> Work required
For the material below, output exactly the span from the line with "末尾的问号表示该变量是一个o" to the line with "如果x1或x2为nil，会导致运行时错误。", including both, and nothing besides.
-------------------------
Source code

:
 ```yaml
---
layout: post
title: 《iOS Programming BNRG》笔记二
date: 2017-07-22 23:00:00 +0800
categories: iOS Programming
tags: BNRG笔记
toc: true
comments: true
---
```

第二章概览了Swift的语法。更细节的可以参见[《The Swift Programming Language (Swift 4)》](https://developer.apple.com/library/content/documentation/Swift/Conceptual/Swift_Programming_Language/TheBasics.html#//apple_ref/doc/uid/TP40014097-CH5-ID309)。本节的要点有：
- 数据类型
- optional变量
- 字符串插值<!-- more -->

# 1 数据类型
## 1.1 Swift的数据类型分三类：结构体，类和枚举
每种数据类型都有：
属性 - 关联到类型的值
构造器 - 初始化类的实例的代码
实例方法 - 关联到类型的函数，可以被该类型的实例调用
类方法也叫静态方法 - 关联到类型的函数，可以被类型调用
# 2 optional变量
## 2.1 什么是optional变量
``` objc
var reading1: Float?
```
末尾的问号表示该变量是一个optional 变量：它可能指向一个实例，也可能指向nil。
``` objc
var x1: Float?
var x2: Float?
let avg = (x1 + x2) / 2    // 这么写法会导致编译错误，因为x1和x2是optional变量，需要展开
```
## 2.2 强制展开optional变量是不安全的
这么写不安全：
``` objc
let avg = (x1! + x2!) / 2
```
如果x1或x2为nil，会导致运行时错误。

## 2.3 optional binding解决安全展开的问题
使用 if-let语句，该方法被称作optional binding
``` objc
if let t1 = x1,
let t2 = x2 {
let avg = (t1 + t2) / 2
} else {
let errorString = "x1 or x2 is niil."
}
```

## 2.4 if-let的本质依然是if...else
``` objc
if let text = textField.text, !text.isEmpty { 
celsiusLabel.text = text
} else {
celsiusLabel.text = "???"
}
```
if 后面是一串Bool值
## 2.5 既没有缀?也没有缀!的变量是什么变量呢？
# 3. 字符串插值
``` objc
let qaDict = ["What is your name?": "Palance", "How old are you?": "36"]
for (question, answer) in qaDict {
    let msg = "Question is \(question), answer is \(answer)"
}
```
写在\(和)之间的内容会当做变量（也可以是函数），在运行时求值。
-------------------------
> Answer box
末尾的问号表示该变量是一个optional 变量：它可能指向一个实例，也可能指向nil。
``` objc
var x1: Float?
var x2: Float?
let avg = (x1 + x2) / 2    // 这么写法会导致编译错误，因为x1和x2是optional变量，需要展开
```
## 2.2 强制展开optional变量是不安全的
这么写不安全：
``` objc
let avg = (x1! + x2!) / 2
```
如果x1或x2为nil，会导致运行时错误。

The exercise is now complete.